FIG. 2 shows a view on the end of the vehicle with the wheel removed. Axis “B”, “C” and “D” move up or down together controlled by lower swinging arm 1 and upper swinging arm 2. The lower swinging arm 1 and upper swinging arm 2 can move up and down Axis “A”, while wheel bearing housing steering strut 4 can move up and down Axis “A” and rotate around Axis “A”.

Rotation of wheel bearing housing steering strut 4 is guided by a spherical bearing 11 which is mounted in the upper swinging arm 2 and a pivot bearing providing axial and thrust load restraint, between the wheel bearing housing steering strut 4 and sprocket drive bearing housing 3. A CV 13 is connected to sprocket shaft 10 and wheel shaft 16 and is positioned on the intersection of Axis “A” and Axis “B” and allows transmission between sprocket 5 and wheel mounting 15 even when the wheel bearing housing steering strut 4 is rotated about Axis “A”. Item 12 fastens the spherical bearing 11 to the wheel bearing housing steering strut 4. Braking is by a disc 14 mounted to the wheel mounting 15 and a brake calliper (not shown) can be mounted to the wheel bearing housing steering strut 4. The wheel bearing housing steering strut 4 has wheel bearing inserted into it. The sprocket drive bearing housing 3 has axial load bearing inserted into it.

FIG. 3 shows a view on the top of the vehicle. If cable 9 is pushed or pulled then the wheel bearing housing steering strut 4 is rotated about the spherical bearing 9 and wheel 6 is steered. While the wheel is steered the sprocket drive bearing housing 3 remains in line with Axis “H”.

FIG. 4 shows a view on the side of the vehicle upper and lower swinging arms suspension arrangement where the vehicle has two wheels connected in a line e.g. a motorcycle with two rear wheels. Referring to this supplementary suspension arrangement the front part is similar to the arrangement shown in FIG. 1 to control one wheel with the other wheel controlled in a similar fashion by another pair of swinging arms.

In addition to the items described in FIGS. 1 to 3 are a lower swinging arm 23, an upper swinging arm 22, a wheel axle/drive sprocket support strut 24 and 25, a spring damper 20, a wheel 26, a wheel drive sprocket 21, a sprocket driven from the mid wheel 27, a chain 28, pivot points e.g. 29. For the wheel where steering is not required items 24 and 25 can be a single part. The spring damper 20 is mounted between the swinging arms.

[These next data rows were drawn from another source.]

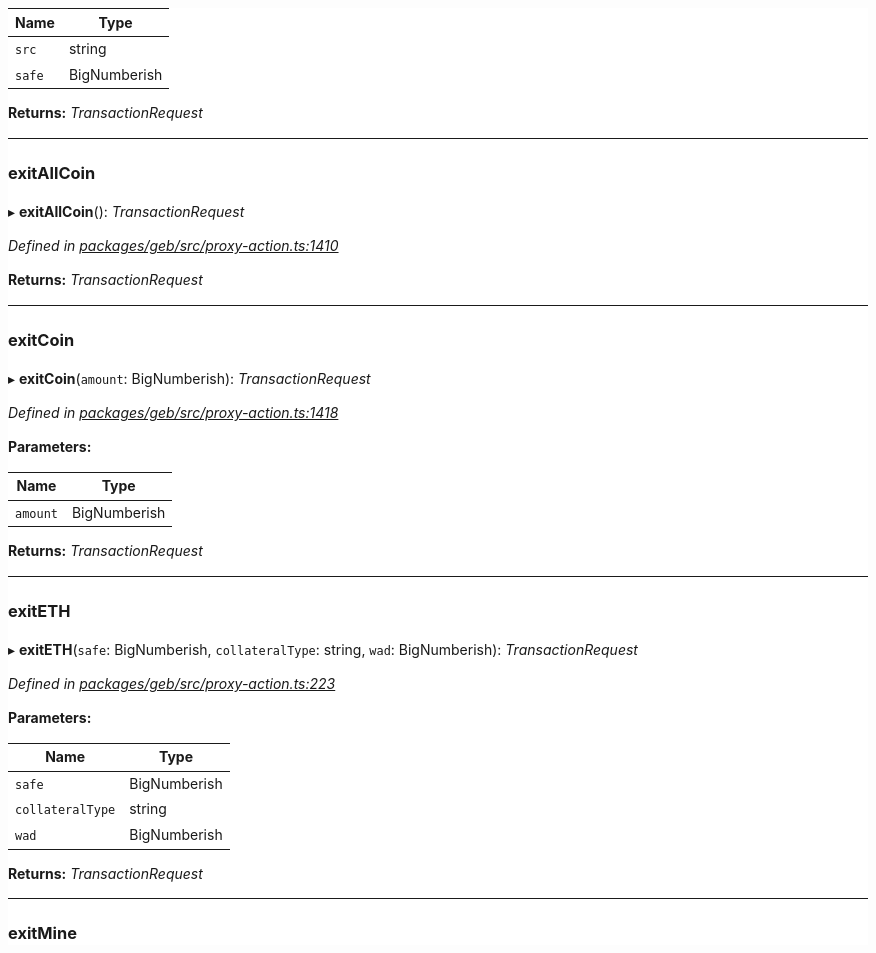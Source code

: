 Name | Type |
------ | ------ |
`src` | string |
`safe` | BigNumberish |

**Returns:** *TransactionRequest*

___

###  exitAllCoin

▸ **exitAllCoin**(): *TransactionRequest*

*Defined in [packages/geb/src/proxy-action.ts:1410](https://github.com/money-god/geb.js/blob/e3ac661/packages/geb/src/proxy-action.ts#L1410)*

**Returns:** *TransactionRequest*

___

###  exitCoin

▸ **exitCoin**(`amount`: BigNumberish): *TransactionRequest*

*Defined in [packages/geb/src/proxy-action.ts:1418](https://github.com/money-god/geb.js/blob/e3ac661/packages/geb/src/proxy-action.ts#L1418)*

**Parameters:**

Name | Type |
------ | ------ |
`amount` | BigNumberish |

**Returns:** *TransactionRequest*

___

###  exitETH

▸ **exitETH**(`safe`: BigNumberish, `collateralType`: string, `wad`: BigNumberish): *TransactionRequest*

*Defined in [packages/geb/src/proxy-action.ts:223](https://github.com/money-god/geb.js/blob/e3ac661/packages/geb/src/proxy-action.ts#L223)*

**Parameters:**

Name | Type |
------ | ------ |
`safe` | BigNumberish |
`collateralType` | string |
`wad` | BigNumberish |

**Returns:** *TransactionRequest*

___

###  exitMine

An alternative position for the spring damper is between the lower swinging arm and the frame.

FIG. 5 shows the arrangement for an in-line three wheel motorcycle. Referring to this three wheel arrangement the front part is similar to a conventional motorcycle with a front wheel and suspension forks, with and engine mounted in a frame and with the arrangement as shown in FIG. 4 attached to the rear of the frame.